Les féministes dénoncent un "retour en arrière de trente ans". Promesse de campagne en 2011 du chef conservateur du gouvernement espagnol, Mariano Rajoy, le projet de loi limitant l'avortement a été adopté ce vendredi en conseil des ministres. Désormais, la grossesse ne pourra être interrompue volontairement que dans deux cas : un grave danger physique pour la mère ou si elle est le fruit d'un viol. En dehors de ces conditions, il ne sera pas possible d'avorter, selon ce texte qui impose aussi une autorisation parentale pour les mineures (depuis 2010, elles pouvaient avorter avec l’accord du médecin, sans consulter leurs parents).

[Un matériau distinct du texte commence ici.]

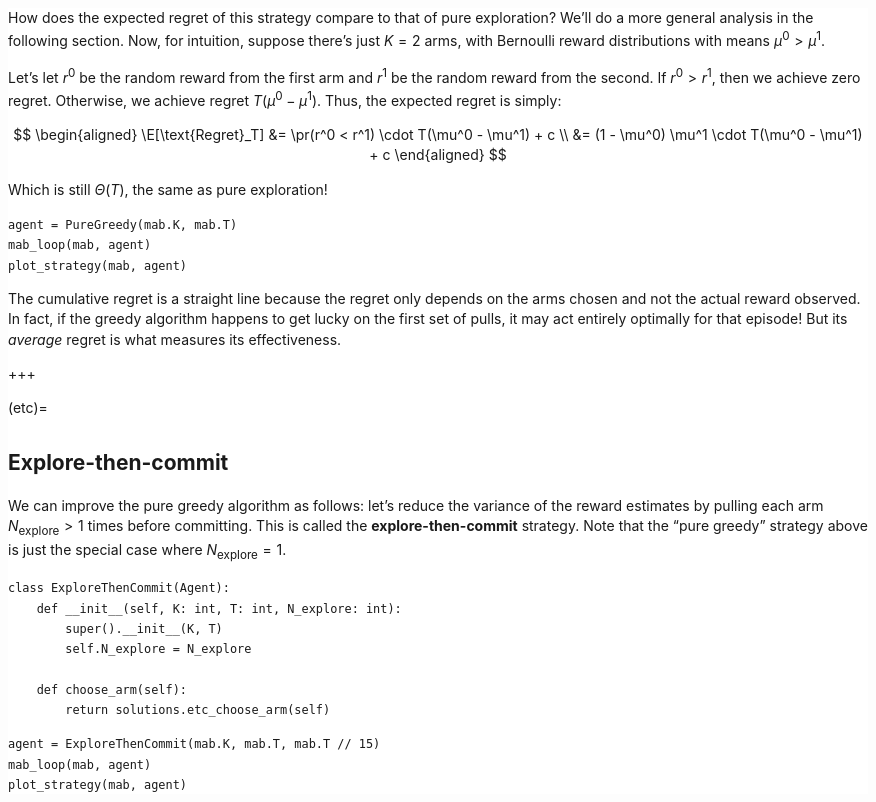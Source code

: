 How does the expected regret of this strategy compare to that of pure
exploration? We’ll do a more general analysis in the following section.
Now, for intuition, suppose there’s just $K=2$ arms, with Bernoulli
reward distributions with means $\mu^0 > \mu^1$.

Let’s let $r^0$ be the random reward from the first arm and $r^1$ be the
random reward from the second. If $r^0 > r^1$, then we achieve zero
regret. Otherwise, we achieve regret $T(\mu^0 - \mu^1)$. Thus, the
expected regret is simply:

$$
\begin{aligned}
    \E[\text{Regret}_T] &= \pr(r^0 < r^1) \cdot T(\mu^0 - \mu^1) + c \\
    &= (1 - \mu^0) \mu^1 \cdot T(\mu^0 - \mu^1) + c
\end{aligned}
$$

Which is still $\Theta(T)$, the same as pure exploration!

```{code-cell} ipython3
agent = PureGreedy(mab.K, mab.T)
mab_loop(mab, agent)
plot_strategy(mab, agent)
```

The cumulative regret is a straight line because the regret only depends on the arms chosen and not the actual reward observed. In fact, if the greedy algorithm happens to get lucky on the first set of pulls, it may act entirely optimally for that episode! But its _average_ regret is what measures its effectiveness.

+++

(etc)=
## Explore-then-commit

We can improve the pure greedy algorithm as follows: let’s reduce the variance of the reward estimates by pulling each arm $N_{\text{explore}}> 1$ times before committing. This is called the **explore-then-commit** strategy. Note that the “pure greedy” strategy above is just the special case where
$N_{\text{explore}}= 1$.

```{code-cell} ipython3
class ExploreThenCommit(Agent):
    def __init__(self, K: int, T: int, N_explore: int):
        super().__init__(K, T)
        self.N_explore = N_explore

    def choose_arm(self):
        return solutions.etc_choose_arm(self)
```

```{code-cell} ipython3
agent = ExploreThenCommit(mab.K, mab.T, mab.T // 15)
mab_loop(mab, agent)
plot_strategy(mab, agent)
```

Une opinion majoritairement défavorable

Jusqu'à lors, et comme dans la quasi-totalité des pays européens, l'Espagne autorisait l'avortement : jusqu'à 14 semaines et jusqu'à 22 semaines en cas de malformation du foetus. Avec ce projet de loi, le gouvernement de droite revient donc, dans les grandes lignes, à la loi de 1985, même s'il ne fait plus de l'avortement un crime passible de prison. Le président de la Fédération du planning familial, Luis Enrique Sanchez, a lui affirmé que la future loi pourrait signifier "un retour en arrière à la situation des années 1980, avec des femmes espagnoles qui vont en France ou en Angleterre" pour avorter lorsqu'elles en ont les moyens.

Le projet suscite aujourd'hui une levée de boucliers, aussi bien à gauche qu'au sein des milieux féministes. Plusieurs députées de gauche ont ainsi signé mardi un "pacte pour le droit à l'interruption volontaire de grossesse" émanant d'un collectif de 200 associations de femmes, appelant les députées du PP à les rejoindre. Selon une étude de l'institut Metroscopia publiée en mai dans le journal El Pais (gauche), 46% des Espagnols sont favorables au maintien de la loi actuelle, tandis que 41% se prononçaient en faveur d'une limitation de l'avortement.